While I work with the industry, and have worked in it to some degree in natural stone fabrication, I am certainly no expert in the mechanics of the machines. So take my current perspectives with a with a grain of sand. The mechanics at these facilities have suggested that rack systems and bearing systems both have advantages and weaknesses, one is not simply superior. The rack being generally preferred on the long axis, the bearing on the short(Z). Some of the reasons for this: The rack provides essentially linear rigidity despite feeds, faster accelerations, and easier maintenance. The bearing rigidity is not linier under acceleration due to bearing whip, and requires additional engineering considerations. They change out various components on schedule, the gear boxes, pinions, and rack; but its apparently a breeze compared to bearing systems, which also require drive train changes on some scheduled interval in these 24/7 shops.

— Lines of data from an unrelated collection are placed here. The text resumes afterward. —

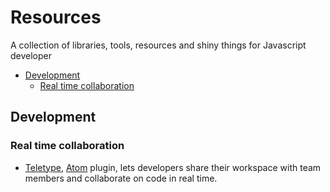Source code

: 
# Resources
A collection of libraries, tools, resources and shiny things for Javascript developer

* [Development](#development)
  * [Real time collaboration](#real-time-collaboration)
  
## Development

### Real time collaboration

* [Teletype](https://teletype.atom.io/), [Atom](https://atom.io/) plugin, lets developers share their workspace with team members and collaborate on code in real time.
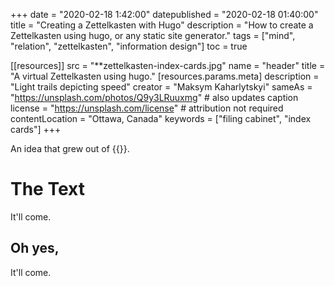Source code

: +++
date = "2020-02-18 1:42:00"
datepublished = "2020-02-18 01:40:00"
title = "Creating a Zettelkasten with Hugo"
description = "How to create a Zettelkasten using hugo, or any static site generator."
tags = ["mind", "relation", "zettelkasten", "information design"]
toc = true

[[resources]]
  src = "**zettelkasten-index-cards.jpg"
  name = "header"
  title = "A virtual Zettelkasten using hugo."
  [resources.params.meta]
    description = "Light trails depicting speed"
    creator = "Maksym Kaharlytskyi"
    sameAs = "https://unsplash.com/photos/Q9y3LRuuxmg" # also updates caption
    license = "https://unsplash.com/license" # attribution not required
    contentLocation = "Ottawa, Canada"
    keywords = ["filing cabinet", "index cards"]
+++

An idea that grew out of {{<external href="https://luhmann.surge.sh/communicating-with-slip-boxes" text="communicating with slip boxes"/>}}.

# The Text

It'll come.

## Oh yes,

It'll come.


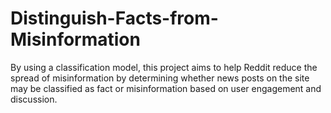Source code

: # Distinguish-Facts-from-Misinformation
By using a classification model, this project aims to help Reddit reduce the spread of misinformation by determining whether news posts on the site may be classified as fact or misinformation based on user engagement and discussion.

So while the bearing is capable of higher potential resolution, the rack is generally better placed for speed and linearity on a long axis. I’d guess it comes down to what you make, how fast you want to make it, and how much you have to spend. Certainly large bearing machines on the floor, but they seem to be in another atmosphere of price point and complexity.
Anyway, sorry to get off topic. I enjoy checking out and learning about these things. Pretty neat to see how automated these shops are. Autoload and unload, automated box and packaging machines. Everything is a robot.